Now the actor isn’t playing “sad.”

They’re fighting for survival emotionally.

That changes EVERYTHING.

Now pauses happen naturally.Listening becomes active.Behavior becomes unpredictable.The performance breathes.

Because real behavior is never perfectly planned.

And here’s another thing casting notices immediately:

Actors trying to “feel” often stop listening.

Why?

Because they’re internally monitoring themselves.

They’re checking:“Am I emotional enough?”“Am I connected enough?”“Is this moment working?”

Meanwhile…the scene partner just changed the entire emotional dynamic —and the actor missed it completely because they were busy watching themselves perform.

That’s a huge shift.

The best actors are not self-watching.

They’re engaged.

They’re affected.

They’re responsive.

And honestly?Some of the best auditions I’ve ever seen were NOT highly emotional.

They were deeply NEEDFUL.

There’s a difference.

Need creates urgency.

Need creates behavior.

Need creates unpredictability.

And unpredictability feels human.

That’s why some actors can whisper and still break your heart.

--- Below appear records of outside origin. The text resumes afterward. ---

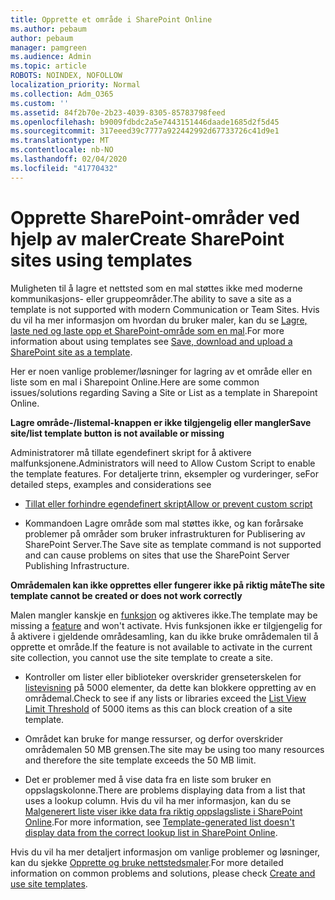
 ```yaml
---
title: Opprette et område i SharePoint Online
ms.author: pebaum
author: pebaum
manager: pamgreen
ms.audience: Admin
ms.topic: article
ROBOTS: NOINDEX, NOFOLLOW
localization_priority: Normal
ms.collection: Adm_O365
ms.custom: ''
ms.assetid: 84f2b70e-2b23-4039-8305-85783798feed
ms.openlocfilehash: b9009fdbdc2a5e7443151446daade1685d2f5d45
ms.sourcegitcommit: 317eeed39c7777a922442992d67733726c41d9e1
ms.translationtype: MT
ms.contentlocale: nb-NO
ms.lasthandoff: 02/04/2020
ms.locfileid: "41770432"
---
```

# <a name="create-sharepoint-sites-using-templates"></a><span data-ttu-id="5461f-102">Opprette SharePoint-områder ved hjelp av maler</span><span class="sxs-lookup"><span data-stu-id="5461f-102">Create SharePoint sites using templates</span></span>

<span data-ttu-id="5461f-103">Muligheten til å lagre et nettsted som en mal støttes ikke med moderne kommunikasjons- eller gruppeområder.</span><span class="sxs-lookup"><span data-stu-id="5461f-103">The ability to save a site as a template is not supported with modern Communication or Team Sites.</span></span> <span data-ttu-id="5461f-104">Hvis du vil ha mer informasjon om hvordan du bruker maler, kan du se [Lagre, laste ned og laste opp et SharePoint-område som en mal](https://docs.microsoft.com/sharepoint/dev/general-development/save-download-and-upload-a-sharepoint-site-as-a-template).</span><span class="sxs-lookup"><span data-stu-id="5461f-104">For more information about using templates see [Save, download and upload a SharePoint site as a template](https://docs.microsoft.com/sharepoint/dev/general-development/save-download-and-upload-a-sharepoint-site-as-a-template).</span></span>

<span data-ttu-id="5461f-105">Her er noen vanlige problemer/løsninger for lagring av et område eller en liste som en mal i Sharepoint Online.</span><span class="sxs-lookup"><span data-stu-id="5461f-105">Here are some common issues/solutions regarding Saving a Site or List as a template in Sharepoint Online.</span></span> 

<span data-ttu-id="5461f-106">**Lagre område-/listemal-knappen er ikke tilgjengelig eller mangler**</span><span class="sxs-lookup"><span data-stu-id="5461f-106">**Save site/list template button is not available or missing**</span></span>

<span data-ttu-id="5461f-107">Administratorer må tillate egendefinert skript for å aktivere malfunksjonene.</span><span class="sxs-lookup"><span data-stu-id="5461f-107">Administrators will need to Allow Custom Script to enable the template features.</span></span> <span data-ttu-id="5461f-108">For detaljerte trinn, eksempler og vurderinger, se</span><span class="sxs-lookup"><span data-stu-id="5461f-108">For detailed steps, examples and considerations see</span></span> 

- [<span data-ttu-id="5461f-109">Tillat eller forhindre egendefinert skript</span><span class="sxs-lookup"><span data-stu-id="5461f-109">Allow or prevent custom script</span></span>](https://docs.microsoft.com/sharepoint/allow-or-prevent-custom-script)

- <span data-ttu-id="5461f-110">Kommandoen Lagre område som mal støttes ikke, og kan forårsake problemer på områder som bruker infrastrukturen for Publisering av SharePoint Server.</span><span class="sxs-lookup"><span data-stu-id="5461f-110">The Save site as template command is not supported and can cause problems on sites that use the SharePoint Server Publishing Infrastructure.</span></span>

<span data-ttu-id="5461f-111">**Områdemalen kan ikke opprettes eller fungerer ikke på riktig måte**</span><span class="sxs-lookup"><span data-stu-id="5461f-111">**The site template cannot be created or does not work correctly**</span></span>

<span data-ttu-id="5461f-112">Malen mangler kanskje en [funksjon](https://social.technet.microsoft.com/wiki/contents/articles/14423.sharepoint-2013-existing-features-guid.aspx) og aktiveres ikke.</span><span class="sxs-lookup"><span data-stu-id="5461f-112">The template may be missing a [feature](https://social.technet.microsoft.com/wiki/contents/articles/14423.sharepoint-2013-existing-features-guid.aspx) and won't activate.</span></span> <span data-ttu-id="5461f-113">Hvis funksjonen ikke er tilgjengelig for å aktivere i gjeldende områdesamling, kan du ikke bruke områdemalen til å opprette et område.</span><span class="sxs-lookup"><span data-stu-id="5461f-113">If the feature is not available to activate in the current site collection, you cannot use the site template to create a site.</span></span>

- <span data-ttu-id="5461f-114">Kontroller om lister eller biblioteker overskrider grenseterskelen for [listevisning](https://support.office.com/article/Manage-large-lists-and-libraries-in-SharePoint-B8588DAE-9387-48C2-9248-C24122F07C59) på 5000 elementer, da dette kan blokkere oppretting av en områdemal.</span><span class="sxs-lookup"><span data-stu-id="5461f-114">Check to see if any lists or libraries exceed the [List View Limit Threshold](https://support.office.com/article/Manage-large-lists-and-libraries-in-SharePoint-B8588DAE-9387-48C2-9248-C24122F07C59) of 5000 items as this can block creation of a site template.</span></span>

- <span data-ttu-id="5461f-115">Området kan bruke for mange ressurser, og derfor overskrider områdemalen 50 MB grensen.</span><span class="sxs-lookup"><span data-stu-id="5461f-115">The site may be using too many resources and therefore the site template exceeds the 50 MB limit.</span></span>


- <span data-ttu-id="5461f-116">Det er problemer med å vise data fra en liste som bruker en oppslagskolonne.</span><span class="sxs-lookup"><span data-stu-id="5461f-116">There are problems displaying data from a list that uses a lookup column.</span></span> <span data-ttu-id="5461f-117">Hvis du vil ha mer informasjon, kan du se [Malgenerert liste viser ikke data fra riktig oppslagsliste i SharePoint Online](https://docs.microsoft.com/sharepoint/support/lists-and-libraries/template-generated-list-incorrect-data).</span><span class="sxs-lookup"><span data-stu-id="5461f-117">For more information, see [Template-generated list doesn't display data from the correct lookup list in SharePoint Online](https://docs.microsoft.com/sharepoint/support/lists-and-libraries/template-generated-list-incorrect-data).</span></span>

<span data-ttu-id="5461f-118">Hvis du vil ha mer detaljert informasjon om vanlige problemer og løsninger, kan du sjekke [Opprette og bruke nettstedsmaler](https://support.office.com/article/Create-and-use-site-templates-60371B0F-00E0-4C49-A844-34759EBDD989).</span><span class="sxs-lookup"><span data-stu-id="5461f-118">For more detailed information on common problems and solutions, please check [Create and use site templates](https://support.office.com/article/Create-and-use-site-templates-60371B0F-00E0-4C49-A844-34759EBDD989).</span></span>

Because truth does not equal volume.

Truth equals investment.

And this becomes incredibly important in self-tapes.

Because the camera is brutally honest.

It sees tension.It sees pushing.It sees anticipation.

But it also sees thought.

It sees longing.

It sees someone trying desperately to hold themselves together.

That’s compelling.

So the next time you’re preparing a scene…stop asking:

“What emotion should I play?”

Instead ask:

“What am I afraid will happen if I DON’T get what I need?”

Now suddenly the stakes become personal.

Now behavior activates.

Now the acting becomes alive.

And here’s the beautiful part:

Once the need is real…emotion often arrives on its own.

Unexpectedly.

Naturally.

Sometimes not at all.

And that’s okay.

Because truthful acting is not emotional demonstration.

It’s human pursuit.

SEGMENT 4 — PLAYABLE HUMAN BEHAVIOR

Actors sometimes use emotional adjectives that are impossible to play.

“Be emotional.”

Okay… what does that even mean?

But: “Try to stop them from leaving.”

THAT is playable.

Now we have: • urgency • tactics • adjustment • listening • reaction

Behavior becomes dynamic.

And honestly? It also removes enormous pressure from actors.

You stop chasing emotional perfection.

You start engaging another human being.

SEGMENT 5 — THE DANGER OF INDICATING

One of the most common actor habits is indicating.

Showing us the emotion.

Presenting sadness. Demonstrating anger. Advertising fear.

But real human beings usually try NOT to reveal themselves.

That’s where complexity lives.

The strongest acting often happens when: • the behavior and emotion conflict • the person is trying to hide something • the need leaks out accidentally

That’s gold.

QUICK EXERCISE

Take a dramatic scene.

Now remove all emotional intention.

Instead: Choose ONE clear action.

Examples: • convince them • calm them • trap them • comfort them • make them stay

Play ONLY the action.

Notice how emotion begins emerging naturally.

That’s the difference.

CONCLUSION

Actors often believe emotion creates action.

But many times… action creates emotion.

And when actors stop trying to manufacture feelings… the work often becomes more truthful.

More spontaneous. More human.

Thank you so much for joining me.

I’m Jeffrey Dreisbach. This is Casting Actors Cast.

Keep working. Keep exploring. And stop trying to cry on cue in aisle seven of your acting class.

Your work deserves better than that.